Ben Nadel
On User Experience (UX) Design, JavaScript, ColdFusion, Node.js, Life, and Love.
I am the chief technical officer at InVision App, Inc - a prototyping and collaboration platform for designers, built by designers. I also rock out in JavaScript and ColdFusion 24x7.
Meanwhile on Twitter
Loading latest tweet...
Ben Nadel at CFUNITED 2010 (Landsdown, VA) with:

Ask Ben: Finding XML Nodes That Have Children With The Given Case-Insensitive Phrase

By Ben Nadel on

Okay, so how about this one. (BTW I love that I found this site and can ask all my stupid questions). I am bringing in an RSS feed in XML and parse it. Now I want to pull only the articles that pertain to some keyword. Like oh say COLDFUSION. .... What I want to do is pull only the articles with the search term in the title. I can do this of course by looping over the xml but is it possible with XPATH? I'm betting it is but I have just started into XPATH, XSLT, XSQL for Oracle. Does "IN" or "CONTAINS" work?
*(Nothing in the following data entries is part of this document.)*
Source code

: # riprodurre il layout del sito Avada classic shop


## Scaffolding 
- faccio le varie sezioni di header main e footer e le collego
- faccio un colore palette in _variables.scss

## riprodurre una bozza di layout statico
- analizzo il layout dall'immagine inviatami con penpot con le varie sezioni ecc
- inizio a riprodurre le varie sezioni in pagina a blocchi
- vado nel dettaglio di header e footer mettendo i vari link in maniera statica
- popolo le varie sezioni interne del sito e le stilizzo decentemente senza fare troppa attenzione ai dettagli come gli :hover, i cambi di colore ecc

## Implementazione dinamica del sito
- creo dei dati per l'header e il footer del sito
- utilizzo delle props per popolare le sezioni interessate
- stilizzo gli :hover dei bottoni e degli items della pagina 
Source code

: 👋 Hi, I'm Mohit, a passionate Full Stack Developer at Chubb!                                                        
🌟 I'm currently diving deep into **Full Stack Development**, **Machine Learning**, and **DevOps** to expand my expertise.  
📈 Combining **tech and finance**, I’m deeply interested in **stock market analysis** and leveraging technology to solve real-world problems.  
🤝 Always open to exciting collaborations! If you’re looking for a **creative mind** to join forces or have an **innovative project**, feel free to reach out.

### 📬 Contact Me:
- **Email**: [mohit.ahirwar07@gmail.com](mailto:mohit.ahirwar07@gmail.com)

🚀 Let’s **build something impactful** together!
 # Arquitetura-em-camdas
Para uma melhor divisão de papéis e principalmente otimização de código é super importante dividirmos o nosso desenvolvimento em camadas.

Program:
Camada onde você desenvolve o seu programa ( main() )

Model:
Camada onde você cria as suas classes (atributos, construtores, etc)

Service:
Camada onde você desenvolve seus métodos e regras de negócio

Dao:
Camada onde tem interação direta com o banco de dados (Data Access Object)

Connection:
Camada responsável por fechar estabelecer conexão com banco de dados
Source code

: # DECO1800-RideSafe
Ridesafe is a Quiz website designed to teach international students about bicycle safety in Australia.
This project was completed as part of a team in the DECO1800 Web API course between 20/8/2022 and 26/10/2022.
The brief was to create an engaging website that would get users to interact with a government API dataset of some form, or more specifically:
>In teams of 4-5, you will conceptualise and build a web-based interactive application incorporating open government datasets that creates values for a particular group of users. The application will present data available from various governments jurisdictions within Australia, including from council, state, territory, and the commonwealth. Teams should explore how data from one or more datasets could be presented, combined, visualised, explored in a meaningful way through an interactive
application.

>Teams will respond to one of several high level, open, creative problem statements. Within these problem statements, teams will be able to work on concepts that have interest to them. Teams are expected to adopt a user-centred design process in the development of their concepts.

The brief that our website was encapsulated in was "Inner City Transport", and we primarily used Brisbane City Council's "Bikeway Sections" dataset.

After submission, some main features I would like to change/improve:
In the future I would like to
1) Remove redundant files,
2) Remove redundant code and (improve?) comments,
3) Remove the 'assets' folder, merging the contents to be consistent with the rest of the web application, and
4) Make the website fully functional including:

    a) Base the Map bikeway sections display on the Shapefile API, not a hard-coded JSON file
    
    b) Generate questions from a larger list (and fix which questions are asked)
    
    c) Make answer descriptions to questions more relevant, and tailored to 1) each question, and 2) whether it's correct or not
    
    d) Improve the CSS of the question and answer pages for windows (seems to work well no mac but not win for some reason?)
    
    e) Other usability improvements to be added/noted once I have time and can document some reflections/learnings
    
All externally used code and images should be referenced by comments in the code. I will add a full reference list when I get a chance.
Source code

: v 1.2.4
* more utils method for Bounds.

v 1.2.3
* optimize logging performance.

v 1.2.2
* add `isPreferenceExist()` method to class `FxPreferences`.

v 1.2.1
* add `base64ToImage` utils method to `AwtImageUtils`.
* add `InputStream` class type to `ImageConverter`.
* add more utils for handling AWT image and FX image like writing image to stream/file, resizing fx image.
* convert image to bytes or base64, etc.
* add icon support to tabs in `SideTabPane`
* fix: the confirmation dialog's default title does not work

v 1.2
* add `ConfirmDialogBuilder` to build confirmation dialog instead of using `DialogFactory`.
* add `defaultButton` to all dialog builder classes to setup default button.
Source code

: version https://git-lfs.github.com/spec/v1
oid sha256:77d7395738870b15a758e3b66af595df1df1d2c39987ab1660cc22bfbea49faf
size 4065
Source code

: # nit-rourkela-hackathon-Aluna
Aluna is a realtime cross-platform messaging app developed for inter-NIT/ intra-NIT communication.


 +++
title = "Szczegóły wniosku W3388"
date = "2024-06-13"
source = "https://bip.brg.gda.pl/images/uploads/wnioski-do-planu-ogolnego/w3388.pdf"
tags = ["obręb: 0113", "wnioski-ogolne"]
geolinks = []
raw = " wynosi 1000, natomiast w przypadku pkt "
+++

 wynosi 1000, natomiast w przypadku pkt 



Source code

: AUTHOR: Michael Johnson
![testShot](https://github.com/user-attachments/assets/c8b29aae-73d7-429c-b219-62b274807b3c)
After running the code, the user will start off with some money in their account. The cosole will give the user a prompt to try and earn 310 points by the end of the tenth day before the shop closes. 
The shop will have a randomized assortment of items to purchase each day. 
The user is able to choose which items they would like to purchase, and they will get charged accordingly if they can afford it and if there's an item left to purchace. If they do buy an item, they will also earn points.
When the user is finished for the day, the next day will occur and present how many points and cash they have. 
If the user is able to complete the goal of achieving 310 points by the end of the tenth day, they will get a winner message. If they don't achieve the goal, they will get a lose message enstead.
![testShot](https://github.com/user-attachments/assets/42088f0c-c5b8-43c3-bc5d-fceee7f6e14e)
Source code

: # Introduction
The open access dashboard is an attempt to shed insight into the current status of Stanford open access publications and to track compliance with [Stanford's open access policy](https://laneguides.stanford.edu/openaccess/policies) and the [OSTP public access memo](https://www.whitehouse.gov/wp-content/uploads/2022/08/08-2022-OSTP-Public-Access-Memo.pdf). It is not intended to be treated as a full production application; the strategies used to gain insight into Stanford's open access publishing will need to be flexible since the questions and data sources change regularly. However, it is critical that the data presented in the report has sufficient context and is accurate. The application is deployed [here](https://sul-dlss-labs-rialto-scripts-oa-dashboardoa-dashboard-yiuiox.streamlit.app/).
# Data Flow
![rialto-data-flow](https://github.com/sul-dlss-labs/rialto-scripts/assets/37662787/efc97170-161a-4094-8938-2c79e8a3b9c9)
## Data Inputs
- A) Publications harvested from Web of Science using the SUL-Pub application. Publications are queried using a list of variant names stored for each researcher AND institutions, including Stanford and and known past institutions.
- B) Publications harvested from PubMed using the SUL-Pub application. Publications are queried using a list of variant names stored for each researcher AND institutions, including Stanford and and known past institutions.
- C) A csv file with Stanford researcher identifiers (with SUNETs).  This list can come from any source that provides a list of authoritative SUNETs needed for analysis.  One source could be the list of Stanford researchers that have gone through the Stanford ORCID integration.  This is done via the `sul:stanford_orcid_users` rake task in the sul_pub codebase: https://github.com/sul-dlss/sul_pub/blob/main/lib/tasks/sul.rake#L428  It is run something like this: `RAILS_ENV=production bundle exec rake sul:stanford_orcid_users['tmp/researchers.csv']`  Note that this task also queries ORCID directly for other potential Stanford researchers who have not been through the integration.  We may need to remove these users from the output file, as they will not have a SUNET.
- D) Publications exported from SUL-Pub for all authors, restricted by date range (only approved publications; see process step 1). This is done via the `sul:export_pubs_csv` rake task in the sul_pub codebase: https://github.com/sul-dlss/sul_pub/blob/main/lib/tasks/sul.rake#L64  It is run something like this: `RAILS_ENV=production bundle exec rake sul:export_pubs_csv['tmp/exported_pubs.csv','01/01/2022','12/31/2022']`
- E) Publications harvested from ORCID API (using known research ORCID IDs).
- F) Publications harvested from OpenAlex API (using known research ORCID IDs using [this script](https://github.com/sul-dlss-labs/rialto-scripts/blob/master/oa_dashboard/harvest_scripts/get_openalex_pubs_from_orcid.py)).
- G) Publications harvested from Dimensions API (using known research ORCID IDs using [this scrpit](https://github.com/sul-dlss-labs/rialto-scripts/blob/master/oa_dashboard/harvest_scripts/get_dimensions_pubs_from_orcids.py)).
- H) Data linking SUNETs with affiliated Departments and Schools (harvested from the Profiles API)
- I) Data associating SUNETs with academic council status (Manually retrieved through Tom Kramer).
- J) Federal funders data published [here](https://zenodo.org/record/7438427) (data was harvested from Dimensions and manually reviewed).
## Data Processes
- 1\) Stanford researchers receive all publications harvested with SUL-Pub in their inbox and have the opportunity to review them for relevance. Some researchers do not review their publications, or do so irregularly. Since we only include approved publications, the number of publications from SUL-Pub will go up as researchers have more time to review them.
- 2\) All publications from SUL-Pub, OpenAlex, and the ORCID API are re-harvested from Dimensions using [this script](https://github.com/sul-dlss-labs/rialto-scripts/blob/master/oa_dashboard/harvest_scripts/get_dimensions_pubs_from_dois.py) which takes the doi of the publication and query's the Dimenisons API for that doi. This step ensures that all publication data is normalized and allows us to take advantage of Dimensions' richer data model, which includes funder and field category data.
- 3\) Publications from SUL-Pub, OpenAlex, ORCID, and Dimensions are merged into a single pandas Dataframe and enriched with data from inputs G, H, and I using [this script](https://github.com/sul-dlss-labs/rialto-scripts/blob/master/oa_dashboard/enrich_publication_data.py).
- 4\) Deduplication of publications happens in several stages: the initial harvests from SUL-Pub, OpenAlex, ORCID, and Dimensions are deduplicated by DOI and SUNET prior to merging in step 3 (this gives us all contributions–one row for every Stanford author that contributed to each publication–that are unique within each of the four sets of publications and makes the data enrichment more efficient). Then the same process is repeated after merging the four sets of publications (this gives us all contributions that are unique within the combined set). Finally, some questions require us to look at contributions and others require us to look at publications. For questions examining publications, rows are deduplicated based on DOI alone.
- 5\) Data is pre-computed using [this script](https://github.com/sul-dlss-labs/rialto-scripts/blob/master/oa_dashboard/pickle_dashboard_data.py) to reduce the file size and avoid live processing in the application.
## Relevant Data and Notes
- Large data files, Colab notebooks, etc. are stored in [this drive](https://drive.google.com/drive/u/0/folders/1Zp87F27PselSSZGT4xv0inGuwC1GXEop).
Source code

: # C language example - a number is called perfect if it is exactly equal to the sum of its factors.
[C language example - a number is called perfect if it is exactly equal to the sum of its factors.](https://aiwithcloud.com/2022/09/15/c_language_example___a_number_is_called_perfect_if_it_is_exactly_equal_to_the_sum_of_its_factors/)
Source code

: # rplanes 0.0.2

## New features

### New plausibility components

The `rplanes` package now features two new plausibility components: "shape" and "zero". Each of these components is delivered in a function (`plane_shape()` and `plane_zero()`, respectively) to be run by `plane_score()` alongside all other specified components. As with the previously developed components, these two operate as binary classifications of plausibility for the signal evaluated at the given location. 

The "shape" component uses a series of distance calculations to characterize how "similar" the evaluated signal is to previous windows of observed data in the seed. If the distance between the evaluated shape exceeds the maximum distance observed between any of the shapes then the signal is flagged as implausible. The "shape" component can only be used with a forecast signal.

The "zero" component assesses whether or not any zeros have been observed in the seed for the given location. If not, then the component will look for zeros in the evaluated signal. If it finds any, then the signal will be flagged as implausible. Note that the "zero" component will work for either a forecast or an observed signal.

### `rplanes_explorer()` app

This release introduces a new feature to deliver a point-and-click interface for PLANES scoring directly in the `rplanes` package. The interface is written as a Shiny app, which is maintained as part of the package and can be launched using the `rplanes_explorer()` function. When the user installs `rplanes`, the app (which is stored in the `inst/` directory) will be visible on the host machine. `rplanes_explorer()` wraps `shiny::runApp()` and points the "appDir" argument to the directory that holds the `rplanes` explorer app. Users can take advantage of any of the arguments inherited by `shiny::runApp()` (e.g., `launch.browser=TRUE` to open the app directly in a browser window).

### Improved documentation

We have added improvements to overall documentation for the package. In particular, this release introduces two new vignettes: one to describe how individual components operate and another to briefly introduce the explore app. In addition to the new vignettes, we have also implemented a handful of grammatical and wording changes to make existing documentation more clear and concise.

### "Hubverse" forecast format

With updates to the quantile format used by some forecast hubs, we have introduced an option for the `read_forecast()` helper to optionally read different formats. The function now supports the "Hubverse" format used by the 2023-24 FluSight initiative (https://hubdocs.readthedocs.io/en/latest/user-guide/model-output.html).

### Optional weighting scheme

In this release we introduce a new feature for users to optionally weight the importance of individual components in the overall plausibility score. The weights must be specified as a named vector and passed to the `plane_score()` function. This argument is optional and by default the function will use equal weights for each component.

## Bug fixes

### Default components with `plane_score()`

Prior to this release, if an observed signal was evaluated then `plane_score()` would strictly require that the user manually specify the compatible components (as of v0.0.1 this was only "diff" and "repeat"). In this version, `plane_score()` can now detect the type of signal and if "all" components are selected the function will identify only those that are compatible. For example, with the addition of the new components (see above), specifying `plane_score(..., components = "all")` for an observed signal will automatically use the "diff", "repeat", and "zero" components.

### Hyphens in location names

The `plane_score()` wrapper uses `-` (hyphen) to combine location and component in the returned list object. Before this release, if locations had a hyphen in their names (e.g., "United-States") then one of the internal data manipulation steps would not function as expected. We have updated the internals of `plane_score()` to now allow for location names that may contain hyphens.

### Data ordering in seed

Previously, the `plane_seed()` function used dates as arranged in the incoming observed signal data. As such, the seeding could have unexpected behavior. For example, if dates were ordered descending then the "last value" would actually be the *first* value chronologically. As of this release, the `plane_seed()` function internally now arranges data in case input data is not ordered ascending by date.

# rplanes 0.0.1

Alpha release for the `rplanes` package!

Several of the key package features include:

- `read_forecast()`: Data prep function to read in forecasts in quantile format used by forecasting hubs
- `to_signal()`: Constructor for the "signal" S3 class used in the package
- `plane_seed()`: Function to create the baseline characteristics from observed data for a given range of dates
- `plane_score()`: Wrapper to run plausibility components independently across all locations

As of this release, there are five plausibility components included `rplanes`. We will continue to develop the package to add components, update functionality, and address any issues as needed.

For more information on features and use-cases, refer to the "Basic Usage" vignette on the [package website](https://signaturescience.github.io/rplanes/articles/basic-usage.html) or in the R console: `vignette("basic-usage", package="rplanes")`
Yes, XPath does have a contains() method and is, in fact, the way we are going to find your RSS feed items (at least initially). First, though, let's build a test XML Feed structure:

  • <!--- Define the XML feed. --->
  • <cfxml variable="xmlFeed">
  •  
  • <items>
  • <item>
  • <title>I Love ColdFusion</title>
  • <description>ColdFusion is amazing!</description>
  • <link>http://www.bennadel.com</link>
  • </item>
  • <item>
  • <title>I Want To Swim In A Pudding Bath</title>
  • <description>Author talks about why it would be awesome to swim around in a bathtub full of pudding.</description>
  • <link>http://www.bennadel.com</link>
  • </item>
  • <item>
  • <title>I Think ColdFusion Knocked Up My Daughter</title>
  • <description>Author described a conspiracy theory in which he things his ColdFusion application server impregnated his daughter in an attempt to spawn a race of super humans with amazing back-end processing!</description>
  • <link>http://www.bennadel.com</link>
  • </item>
  • <item>
  • <title>Christina Cox Is A Hottie</title>
  • <description>Author talks about actress Christina Cox and what makes her such a hottie.</description>
  • <link>http://www.bennadel.com</link>
  • </item>
  • <item>
  • <title>COLDFusion Is So Hot!</title>
  • <description>Author describes what make ColdFusion such a hot technology.</description>
  • <link>http://www.bennadel.com</link>
  • </item>
  • </items>
  •  
  • </cfxml>

As you can see here, some of the Title tags contain "ColdFusion", some of them do not. Now, we don't want to find the Title tag, right? What we want to do is find the Item node that has the child node, Title, whose text value contains the phrase ColdFusion. To do this, we can leverage the power of XPath predicates (statements that must evaluate to true for a node to be returned in an XmlSearch() result set):

//item[ contains( title/text() , 'ColdFusion' ) ]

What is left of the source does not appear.